Ventilatory support was continued for 48 hours and thereafter extubation was done. She was discharged on 12/07/2018 consequent to her improved clinical status, her pulse rate was 55 beats per minute, respiratory rate was 18/min and blood pressure 125/75 mmHg. Her chest had cleared and the cardiovascular system showed good hemodynamics.

At the time of discharge she was advised to continue furosemide tablet 25 mg once daily, one tab bisoprolol 1,25 mg in the morning and two in the evening and ace-inhibitor (Ramipril) 2,5 mg once daily.

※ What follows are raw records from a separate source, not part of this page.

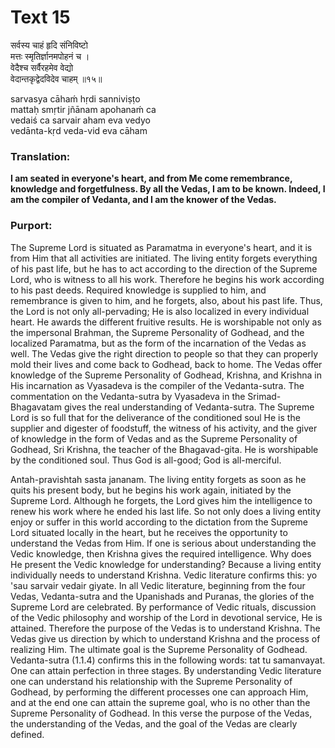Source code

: # Text 15

सर्वस्य चाहं हृदि संनिविष्टो  
मत्तः स्मृतिर्ज्ञानमपोहनं च ।  
वेदैश्च सर्वैरहमेव वेद्यो  
वेदान्तकृद्वेदविदेव चाहम् ॥१५॥

sarvasya cāhaḿ hṛdi sanniviṣṭo  
mattaḥ smṛtir jñānam apohanaḿ ca  
vedaiś ca sarvair aham eva vedyo  
vedānta-kṛd veda-vid eva cāham



### Translation:

**I am seated in everyone's heart, and from Me come remembrance, knowledge and forgetfulness. By all the Vedas, I am to be known. Indeed, I am the compiler of Vedanta, and I am the knower of the Vedas.**

### Purport:

The Supreme Lord is situated as Paramatma in everyone's heart, and it is from Him that all activities are initiated. The living entity forgets everything of his past life, but he has to act according to the direction of the Supreme Lord, who is witness to all his work. Therefore he begins his work according to his past deeds. Required knowledge is supplied to him, and remembrance is given to him, and he forgets, also, about his past life. Thus, the Lord is not only all-pervading; He is also localized in every individual heart. He awards the different fruitive results. He is worshipable not only as the impersonal Brahman, the Supreme Personality of Godhead, and the localized Paramatma, but as the form of the incarnation of the Vedas as well. The Vedas give the right direction to people so that they can properly mold their lives and come back to Godhead, back to home. The Vedas offer knowledge of the Supreme Personality of Godhead, Krishna, and Krishna in His incarnation as Vyasadeva is the compiler of the Vedanta-sutra. The commentation on the Vedanta-sutra by Vyasadeva in the Srimad-Bhagavatam gives the real understanding of Vedanta-sutra. The Supreme Lord is so full that for the deliverance of the conditioned soul He is the supplier and digester of foodstuff, the witness of his activity, and the giver of knowledge in the form of Vedas and as the Supreme Personality of Godhead, Sri Krishna, the teacher of the Bhagavad-gita. He is worshipable by the conditioned soul. Thus God is all-good; God is all-merciful.

Antah-pravishtah sasta jananam. The living entity forgets as soon as he quits his present body, but he begins his work again, initiated by the Supreme Lord. Although he forgets, the Lord gives him the intelligence to renew his work where he ended his last life. So not only does a living entity enjoy or suffer in this world according to the dictation from the Supreme Lord situated locally in the heart, but he receives the opportunity to understand the Vedas from Him. If one is serious about understanding the Vedic knowledge, then Krishna gives the required intelligence. Why does He present the Vedic knowledge for understanding? Because a living entity individually needs to understand Krishna. Vedic literature confirms this: yo 'sau sarvair vedair giyate. In all Vedic literature, beginning from the four Vedas, Vedanta-sutra and the Upanishads and Puranas, the glories of the Supreme Lord are celebrated. By performance of Vedic rituals, discussion of the Vedic philosophy and worship of the Lord in devotional service, He is attained. Therefore the purpose of the Vedas is to understand Krishna. The Vedas give us direction by which to understand Krishna and the process of realizing Him. The ultimate goal is the Supreme Personality of Godhead. Vedanta-sutra (1.1.4) confirms this in the following words: tat tu samanvayat. One can attain perfection in three stages. By understanding Vedic literature one can understand his relationship with the Supreme Personality of Godhead, by performing the different processes one can approach Him, and at the end one can attain the supreme goal, who is no other than the Supreme Personality of Godhead. In this verse the purpose of the Vedas, the understanding of the Vedas, and the goal of the Vedas are clearly defined.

The follow-up carried out 6 months later showed she was asymtomatic, the echocardiogram at the same point showed an improved ejection of 55%. She has interrumpted therapy with diuretics and ACE-inhibitor, but she continues to take beta-blocker at lower dose combined with AT1-receptor antagonist.

PPCM is a rare condition that presents high risks, even leading to death. The onset of the disease can be subdued with nonspecific signs and symptoms that, if not subjected to careful evaluation, can be confused with “discomfort”. Symptoms of PPCM include fatigue, dyspnea that are a common finding in normal pregnancy and even in the initial peripartum state, PPCM is often undiagnosed. When the clinical suspicion emerges, it is important to obtain a rapid clinical-laboratory-imaging diagnosis, in order to start the appropriate therapeutic support for the woman. This article describes the diagnostic process of a patient with PPCM and a successful management of a severe form of cardiac dysfunction seeking to put forward a number of ideas for consideration about unusual aspects like the skin rash at the presentation combined with typical heart failure signs and symptoms. In literature there aren’t any PPCM cases strictly related to skin reaction, in our case the maculopapular chest rash could be explained as an idiosyncratic reaction of methilergonovine and this is supported both by the timing of rash onset coincident with the methilergonovine Tmax (the time after drug administration when the maximum plasma concentration is reached) and by the rash responsivness to corticosteroids treatment. Despite in literature there isn’t a significant correlation between this drug and cardiovascular events, knowing pharmacodynamics properties of this active principle we can easily suppose that it could have uncovered and triggered heart failure symptom, accelerating PPCM onset.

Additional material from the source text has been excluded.